Macroscopic and microscopic examination

A total macroscopic damage score was calculated for each animal as described previously [19, 20]. The macroscopic scoring was based on five parameters: diarrhea (normal = 0; soft = 1; liquid = 2), presence of bleeding (no = 0; yes = 2), edema (no = 0; mild = 1; intense = 2), erythema (no = 0; mild = 1; intense = 2), and adhesions (no adhesion = 0; troublesome dissection = 1; visible adhesions = 2). Further, macroscopic tumors were counted, and the number of tumors (diameter: < 3 mm and > 3 mm) was calculated. To reduce observer bias, the whole macroscopic evaluation was designed in a blinded setup.

For microscopic evaluation, the colonic tissue was fixed in 10% formalin overnight, then routinely dehydrated and embedded in paraffin. Three 5 μm sections per colon were cut and stained with hematoxylin and eosin. Subsequently, photographs were taken using an Axio Imager A2 microscope (Carl Zeiss, Oberkochen, Germany) and a digital imaging system consisting of a digital camera (Axiocam 506 clolor, Carl Zeiss, Germany) and image analysis software (Zen 2.5 blue edition, Carl Zeiss, Germany) with 20 × magnification.

Determination of tissue myeloperoxidase activity

To monitor the degree of inflammation, myeloperoxidase (MPO) activity was determined using a standardized method. Colon segments (approx. 30 mg) were homogenized in hexadecyltrimethylammonium bromide (HTAB) buffer (0.5% HTAB in 50 mM potassium phosphate buffer, pH 6.0; 50 mg tissue/mL). Homogenates were centrifuged (15 min, 13,200 × g, 4 °C). On a 96-well plate, 200 μL of 50 mM potassium phosphate buffer (pH 6.0), supplemented with 0.167 mg/mL of O-dianisidine hydrochloride and 0.05 μL of 1% hydrogen peroxide, was added to 7 μL of the supernatant.

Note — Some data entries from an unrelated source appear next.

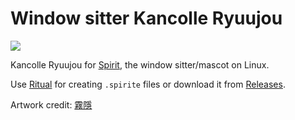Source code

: # Window sitter Kancolle Ryuujou

![](https://i.imgur.com/NaeQMQx.gif)

Kancolle Ryuujou for [Spirit](https://github.com/antony-jr/spirit), the window sitter/mascot on Linux.

Use [Ritual](https://github.com/antony-jr/ritual) for creating `.spirite` files or download it from [Releases](https://github.com/ivon852/spirit_window_sitter_kancolle_ryuujou/releases).

Artwork credit: [霧隱](https://twitter.com/kirigakure_ll)
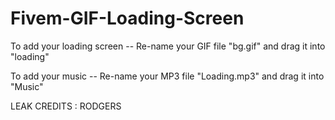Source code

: # Fivem-GIF-Loading-Screen

To add your loading screen -- Re-name your GIF file "bg.gif" and drag it into "loading"

To add your music -- Re-name your MP3 file "Loading.mp3" and drag it into "Music"

LEAK CREDITS : RODGERS
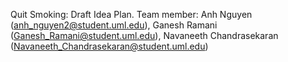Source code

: Quit Smoking: Draft Idea Plan. Team member: Anh Nguyen (anh_nguyen2@student.uml.edu), Ganesh Ramani (Ganesh_Ramani@student.uml.edu), Navaneeth Chandrasekaran (Navaneeth_Chandrasekaran@student.uml.edu)

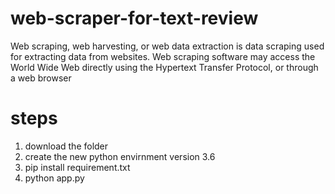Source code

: # web-scraper-for-text-review

Web scraping, web harvesting, or web data extraction is data scraping used for extracting data from websites. Web scraping software may access the World Wide Web directly using the Hypertext Transfer Protocol, or through a web browser

# steps
1. download the folder
2. create the new python envirnment version 3.6
3. pip install requirement.txt
4. python app.py
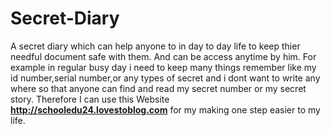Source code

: # Secret-Diary
A secret diary which can help anyone to in day to day life to keep thier needful document safe with them. And can be access anytime by him.
For example in regular busy day i need to keep many things remember like my id number,serial number,or any types of secret and i dont want to write any where so that anyone can find and read my secret number or my secret story. Therefore I can use this Website **http://schooledu24.lovestoblog.com** for my making one step easier to my life.
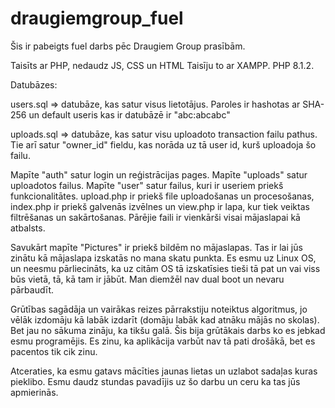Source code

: # draugiemgroup_fuel

Šis ir pabeigts fuel darbs pēc Draugiem Group prasībām.

Taisīts ar PHP, nedaudz JS, CSS un HTML
Taisīju to ar XAMPP. PHP 8.1.2.

Datubāzes:

users.sql => datubāze, kas satur visus lietotājus. Paroles ir hashotas ar SHA-256 un default useris kas ir datubāzē ir "abc:abcabc"

uploads.sql => datubāze, kas satur visu uploadoto transaction failu pathus. Tie arī satur "owner_id" fieldu, kas norāda uz tā user id, kurš uploadoja šo failu.

Mapīte "auth" satur login un reģistrācijas pages.
Mapīte "uploads" satur uploadotos failus.
Mapīte "user" satur failus, kuri ir useriem priekš funkcionalitātes. upload.php ir priekš file uploadošanas un procesošanas, index.php ir priekš galvenās izvēlnes un view.php ir lapa, kur tiek veiktas filtrēšanas un sakārtošanas.
Pārējie faili ir vienkārši visai mājaslapai kā atbalsts.

Savukārt mapīte "Pictures" ir priekš bildēm no mājaslapas. Tas ir lai jūs zinātu kā mājaslapa izskatās no mana skatu punkta. Es esmu uz Linux OS, un neesmu pārliecināts, ka uz citām OS tā izskatīsies tieši tā pat un vai viss būs vietā, tā, kā tam ir jābūt. Man diemžēl nav dual boot un nevaru pārbaudīt. 

Grūtības sagādāja un vairākas reizes pārrakstiju noteiktus algoritmus, jo vēlāk izdomāju kā labāk izdarīt (domāju labāk kad atnāku mājās no skolas).
Bet jau no sākuma zināju, ka tikšu galā. Šis bija grūtākais darbs ko es jebkad esmu programējis.
Es zinu, ka aplikācija varbūt nav tā pati drošākā, bet es pacentos tik cik zinu.

Atceraties, ka esmu gatavs mācīties jaunas lietas un uzlabot sadaļas kuras pieklibo.
Esmu daudz stundas pavadījis uz šo darbu un ceru ka tas jūs apmierinās.
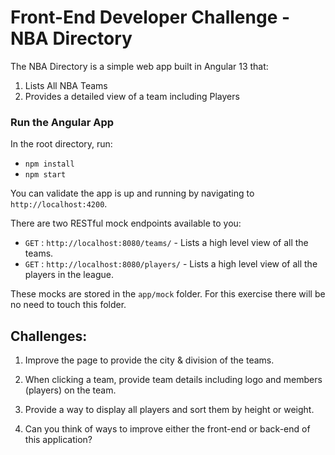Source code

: # Front-End Developer Challenge - NBA Directory

The NBA Directory is a simple web app built in Angular 13 that:

1. Lists All NBA Teams
1. Provides a detailed view of a team including Players

### Run the Angular App

In the root directory, run:

- `npm install`
- `npm start`

You can validate the app is up and running by navigating to ``http://localhost:4200``.

There are two RESTful mock endpoints available to you:
- `GET` : `http://localhost:8080/teams/` - Lists a high level view of all the teams.
- `GET` : `http://localhost:8080/players/` - Lists a high level view of all the players in the league.

These mocks are stored in the `app/mock` folder. For this exercise there will be no need to touch this folder.

## Challenges:

1. Improve the page to provide the city & division of the teams. 

1. When clicking a team, provide team details including logo and members (players) on the team.

1. Provide a way to display all players and sort them by height or weight.

1. Can you think of ways to improve either the front-end or back-end of this application?
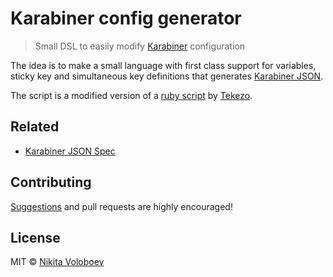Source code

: # Karabiner config generator
> Small DSL to easily modify [Karabiner](https://github.com/tekezo/Karabiner-Elements) configuration

The idea is to make a small language with first class support for variables, sticky key and simultaneous key definitions that generates [Karabiner JSON](https://pqrs.org/osx/karabiner/json.html).

The script is a modified version of a [ruby script](https://github.com/pqrs-org/KE-complex_modifications/blob/master/src/json/personal_tekezo_launcher_mode_v4.json.rb) by [Tekezo](https://github.com/tekezo).

## Related
- [Karabiner JSON Spec](https://pqrs.org/osx/karabiner/json.html)

## Contributing
[Suggestions](../../issues/) and pull requests are highly encouraged!

## License
MIT © [Nikita Voloboev](https://nikitavoloboev.xyz)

Absorbance was measured at 450 nm after 30 and 60 s (iMARK Microplate Reader, Biorad, Hertfordshire, UK). All measurements were performed in triplicate. MPO activity was expressed in milliunits per gram of wet tissue, 1 unit being the quantity of enzyme able to convert 1 μmol hydrogen peroxide to water in 1 min at room temperature.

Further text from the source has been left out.